[Source data]

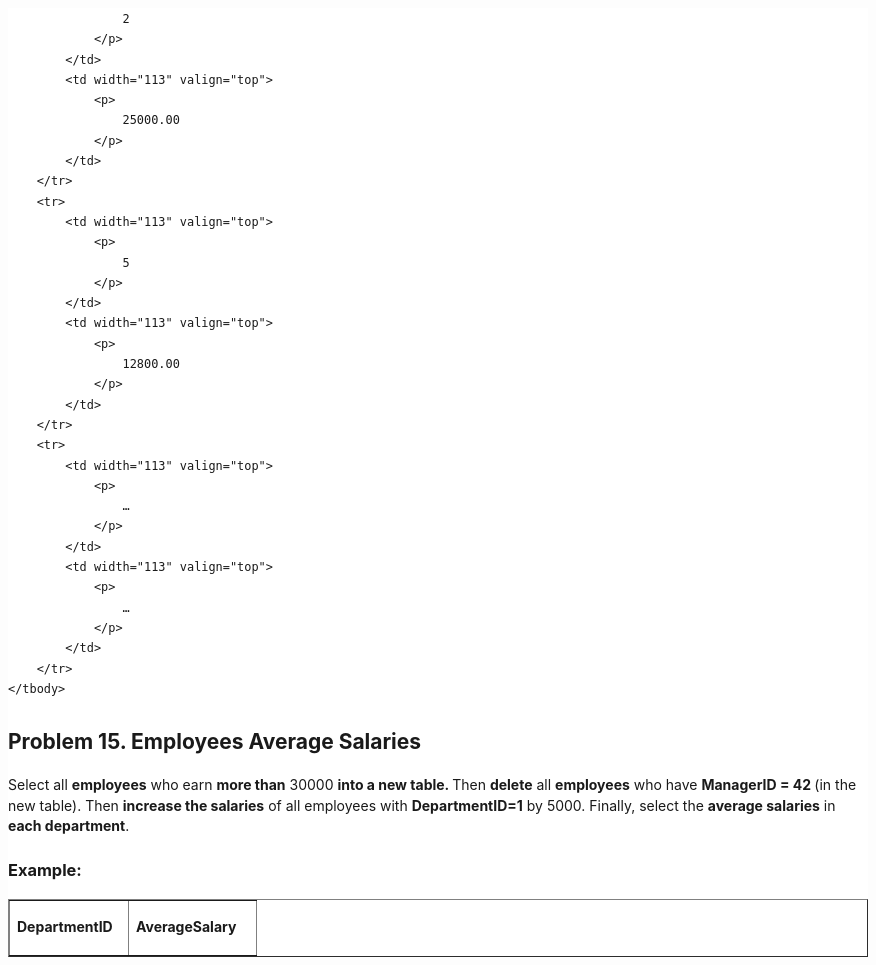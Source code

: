                     2
                </p>
            </td>
            <td width="113" valign="top">
                <p>
                    25000.00
                </p>
            </td>
        </tr>
        <tr>
            <td width="113" valign="top">
                <p>
                    5
                </p>
            </td>
            <td width="113" valign="top">
                <p>
                    12800.00
                </p>
            </td>
        </tr>
        <tr>
            <td width="113" valign="top">
                <p>
                    …
                </p>
            </td>
            <td width="113" valign="top">
                <p>
                    …
                </p>
            </td>
        </tr>
    </tbody>
</table>
<h2>
    Problem 15. Employees Average Salaries
</h2>
<p>
    Select all <strong>employees</strong> who earn <strong>more than</strong>
30000 <strong>into a new table. </strong>Then <strong>delete</strong> all    <strong>employees</strong> who have <strong>ManagerID = 42 </strong>(in the
    new table). Then <strong>increase the salaries</strong> of all employees
with <strong>DepartmentID=1</strong> by 5000. Finally, select the    <strong>average salaries</strong> in <strong>each department</strong>.
</p>
<h3>
    Example:
</h3>
<table border="1" cellspacing="0" cellpadding="0">
    <tbody>
        <tr>
            <td width="104" valign="top">
                <p>
                    <strong>DepartmentID</strong>
                </p>
            </td>
            <td width="113" valign="top">
                <p>
                    <strong>AverageSalary</strong>
                </p>
            </td>
        </tr>
        <tr>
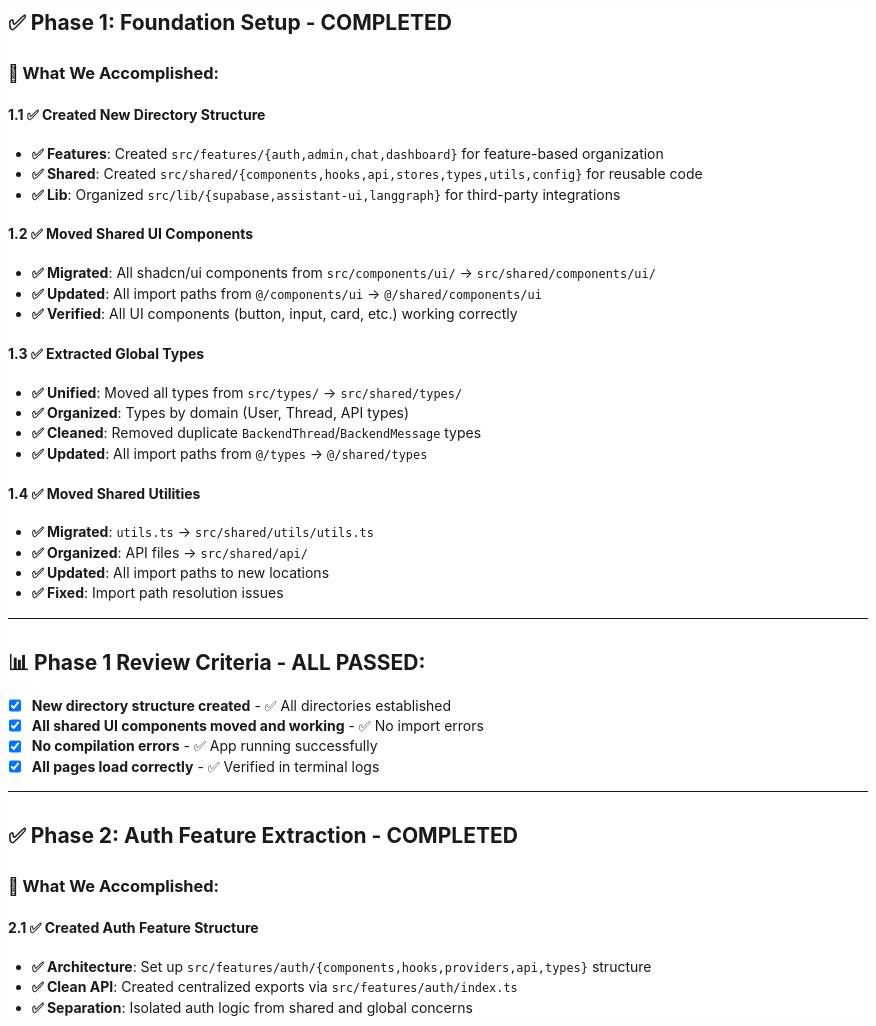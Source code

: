 ## ✅ **Phase 1: Foundation Setup - COMPLETED**

### **🎯 What We Accomplished:**

#### **1.1 ✅ Created New Directory Structure**

- **✅ Features**: Created `src/features/{auth,admin,chat,dashboard}` for feature-based organization
- **✅ Shared**: Created `src/shared/{components,hooks,api,stores,types,utils,config}` for reusable code
- **✅ Lib**: Organized `src/lib/{supabase,assistant-ui,langgraph}` for third-party integrations

#### **1.2 ✅ Moved Shared UI Components**

- **✅ Migrated**: All shadcn/ui components from `src/components/ui/` → `src/shared/components/ui/`
- **✅ Updated**: All import paths from `@/components/ui` → `@/shared/components/ui`
- **✅ Verified**: All UI components (button, input, card, etc.) working correctly

#### **1.3 ✅ Extracted Global Types**

- **✅ Unified**: Moved all types from `src/types/` → `src/shared/types/`
- **✅ Organized**: Types by domain (User, Thread, API types)
- **✅ Cleaned**: Removed duplicate `BackendThread`/`BackendMessage` types
- **✅ Updated**: All import paths from `@/types` → `@/shared/types`

#### **1.4 ✅ Moved Shared Utilities**

- **✅ Migrated**: `utils.ts` → `src/shared/utils/utils.ts`
- **✅ Organized**: API files → `src/shared/api/`
- **✅ Updated**: All import paths to new locations
- **✅ Fixed**: Import path resolution issues

---

## 📊 **Phase 1 Review Criteria - ALL PASSED:**

- [x] **New directory structure created** - ✅ All directories established
- [x] **All shared UI components moved and working** - ✅ No import errors
- [x] **No compilation errors** - ✅ App running successfully
- [x] **All pages load correctly** - ✅ Verified in terminal logs

---

## ✅ **Phase 2: Auth Feature Extraction - COMPLETED**

### **🎯 What We Accomplished:**

#### **2.1 ✅ Created Auth Feature Structure**

- **✅ Architecture**: Set up `src/features/auth/{components,hooks,providers,api,types}` structure
- **✅ Clean API**: Created centralized exports via `src/features/auth/index.ts`
- **✅ Separation**: Isolated auth logic from shared and global concerns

■ REQUIRED WORK: Retype the records verbatim, but not their images.

■ ANSWER FOR THIS EXERCISE:
Source code

:                     2
                </p>
            </td>
            <td width="113" valign="top">
                <p>
                    25000.00
                </p>
            </td>
        </tr>
        <tr>
            <td width="113" valign="top">
                <p>
                    5
                </p>
            </td>
            <td width="113" valign="top">
                <p>
                    12800.00
                </p>
            </td>
        </tr>
        <tr>
            <td width="113" valign="top">
                <p>
                    …
                </p>
            </td>
            <td width="113" valign="top">
                <p>
                    …
                </p>
            </td>
        </tr>
    </tbody>
</table>
<h2>
    Problem 15. Employees Average Salaries
</h2>
<p>
    Select all <strong>employees</strong> who earn <strong>more than</strong>
30000 <strong>into a new table. </strong>Then <strong>delete</strong> all    <strong>employees</strong> who have <strong>ManagerID = 42 </strong>(in the
    new table). Then <strong>increase the salaries</strong> of all employees
with <strong>DepartmentID=1</strong> by 5000. Finally, select the    <strong>average salaries</strong> in <strong>each department</strong>.
</p>
<h3>
    Example:
</h3>
<table border="1" cellspacing="0" cellpadding="0">
    <tbody>
        <tr>
            <td width="104" valign="top">
                <p>
                    <strong>DepartmentID</strong>
                </p>
            </td>
            <td width="113" valign="top">
                <p>
                    <strong>AverageSalary</strong>
                </p>
            </td>
        </tr>
        <tr>
Source code

: ## ✅ **Phase 1: Foundation Setup - COMPLETED**

### **🎯 What We Accomplished:**

#### **1.1 ✅ Created New Directory Structure**

- **✅ Features**: Created `src/features/{auth,admin,chat,dashboard}` for feature-based organization
- **✅ Shared**: Created `src/shared/{components,hooks,api,stores,types,utils,config}` for reusable code
- **✅ Lib**: Organized `src/lib/{supabase,assistant-ui,langgraph}` for third-party integrations

#### **1.2 ✅ Moved Shared UI Components**

- **✅ Migrated**: All shadcn/ui components from `src/components/ui/` → `src/shared/components/ui/`
- **✅ Updated**: All import paths from `@/components/ui` → `@/shared/components/ui`
- **✅ Verified**: All UI components (button, input, card, etc.) working correctly

#### **1.3 ✅ Extracted Global Types**

- **✅ Unified**: Moved all types from `src/types/` → `src/shared/types/`
- **✅ Organized**: Types by domain (User, Thread, API types)
- **✅ Cleaned**: Removed duplicate `BackendThread`/`BackendMessage` types
- **✅ Updated**: All import paths from `@/types` → `@/shared/types`

#### **1.4 ✅ Moved Shared Utilities**

- **✅ Migrated**: `utils.ts` → `src/shared/utils/utils.ts`
- **✅ Organized**: API files → `src/shared/api/`
- **✅ Updated**: All import paths to new locations
- **✅ Fixed**: Import path resolution issues

---

## 📊 **Phase 1 Review Criteria - ALL PASSED:**

- [x] **New directory structure created** - ✅ All directories established
- [x] **All shared UI components moved and working** - ✅ No import errors
- [x] **No compilation errors** - ✅ App running successfully
- [x] **All pages load correctly** - ✅ Verified in terminal logs

---

## ✅ **Phase 2: Auth Feature Extraction - COMPLETED**

### **🎯 What We Accomplished:**

#### **2.1 ✅ Created Auth Feature Structure**

- **✅ Architecture**: Set up `src/features/auth/{components,hooks,providers,api,types}` structure
- **✅ Clean API**: Created centralized exports via `src/features/auth/index.ts`
- **✅ Separation**: Isolated auth logic from shared and global concerns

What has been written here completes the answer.